Citing Danger to Vital Service and American Jobs, McCaskill Slams U.S. House for Postal Reform Delay
As Postal Service faces first-ever default, Senator blames House for delaying Senates postal bill for more than three months
August 1, 2012
WASHINGTON - U.S. Senator Claire McCaskill, who successfully passed legislation in the Senate to protect rural communities in Missouri from losing their post offices, released the following statement as the U.S. House of Representatives' three month-long delay on the legislation resulted in the Postal Service's first-ever default:
"There's just no excuse for members of the House to play politics with thousands of American jobs, as well as a vital service relied upon by our rural communities. In the Senate, we worked across party lines, forged a common ground, and passed a bipartisan postal reform bill months ago, and while the House lets it sit and gather dust, Missouri jobs and business opportunities hang in the balance. I again call on the U.S. House to get off the sidelines and act."
The U.S. Postal Service announced plans last year to close thousands of post offices across the country-most from rural communities-as part of a larger cost-savings package. McCaskill waged a year-long battle against the closures, arguing that shutting down small town post offices would not help the Postal Service achieve substantial cost-savings, but would deal significant blows to communities across rural America.

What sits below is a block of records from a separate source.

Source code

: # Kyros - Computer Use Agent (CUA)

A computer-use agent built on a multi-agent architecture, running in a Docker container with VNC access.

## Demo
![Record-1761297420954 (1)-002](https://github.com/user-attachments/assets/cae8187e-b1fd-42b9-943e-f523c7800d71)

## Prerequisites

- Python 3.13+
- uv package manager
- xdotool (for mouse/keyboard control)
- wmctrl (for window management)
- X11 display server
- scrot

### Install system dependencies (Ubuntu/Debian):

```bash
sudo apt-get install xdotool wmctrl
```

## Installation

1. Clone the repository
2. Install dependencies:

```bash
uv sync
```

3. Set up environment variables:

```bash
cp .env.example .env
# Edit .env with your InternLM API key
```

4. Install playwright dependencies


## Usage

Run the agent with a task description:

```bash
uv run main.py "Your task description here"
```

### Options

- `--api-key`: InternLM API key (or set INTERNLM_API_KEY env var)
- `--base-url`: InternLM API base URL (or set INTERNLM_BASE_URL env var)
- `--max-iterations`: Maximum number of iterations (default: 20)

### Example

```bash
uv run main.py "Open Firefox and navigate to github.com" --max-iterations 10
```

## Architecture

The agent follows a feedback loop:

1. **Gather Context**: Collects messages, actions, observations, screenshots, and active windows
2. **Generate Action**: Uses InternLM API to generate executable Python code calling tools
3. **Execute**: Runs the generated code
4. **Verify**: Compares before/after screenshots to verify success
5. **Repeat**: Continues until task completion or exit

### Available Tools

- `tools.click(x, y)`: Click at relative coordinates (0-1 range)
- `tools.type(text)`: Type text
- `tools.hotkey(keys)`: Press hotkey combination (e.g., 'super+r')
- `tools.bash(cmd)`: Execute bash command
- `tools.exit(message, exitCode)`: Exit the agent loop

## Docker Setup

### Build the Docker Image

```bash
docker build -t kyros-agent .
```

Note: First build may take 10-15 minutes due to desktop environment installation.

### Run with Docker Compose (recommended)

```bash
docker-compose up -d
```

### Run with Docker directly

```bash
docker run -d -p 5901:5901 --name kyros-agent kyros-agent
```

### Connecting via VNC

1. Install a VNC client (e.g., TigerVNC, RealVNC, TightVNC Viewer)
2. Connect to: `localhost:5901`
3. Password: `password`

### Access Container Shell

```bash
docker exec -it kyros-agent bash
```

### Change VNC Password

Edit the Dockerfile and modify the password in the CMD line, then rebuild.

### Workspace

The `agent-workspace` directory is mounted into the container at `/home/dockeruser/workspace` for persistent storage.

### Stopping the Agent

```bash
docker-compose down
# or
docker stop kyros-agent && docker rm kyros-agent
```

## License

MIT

After McCaskill helped win a temporary moratorium on closures, she successfully secured inclusion of her amendment protecting rural post offices to the postal reform legislation being considered by the Senate.With McCaskill's support, this bipartisan reform legislation was passed by the Senate in April. In addition to protecting rural communities from losing their post offices, the legislation implements major cost-saving reforms, including addressing the Postal Service's pre-funding requirement for retiree benefits. The legislation also preserves six-day delivery and maintains overnight delivery standards-provisions which will help prevent the closure of many mail processing facilities, likely including the facilities in Springfield and Cape Girardeau, Mo.
As a result of McCaskill's efforts, the U.S. Postal Service reversed course and announced that it no longer intends to close down rural post offices.
The postal reform legislation is one example of several pieces of legislation crucial to American jobs that passed with strong bipartisan support in the Senate, only to languish in the U.S. House-including the Farm Bill, which continues to be delayed even during a severe drought, and the Highway Jobs Bill.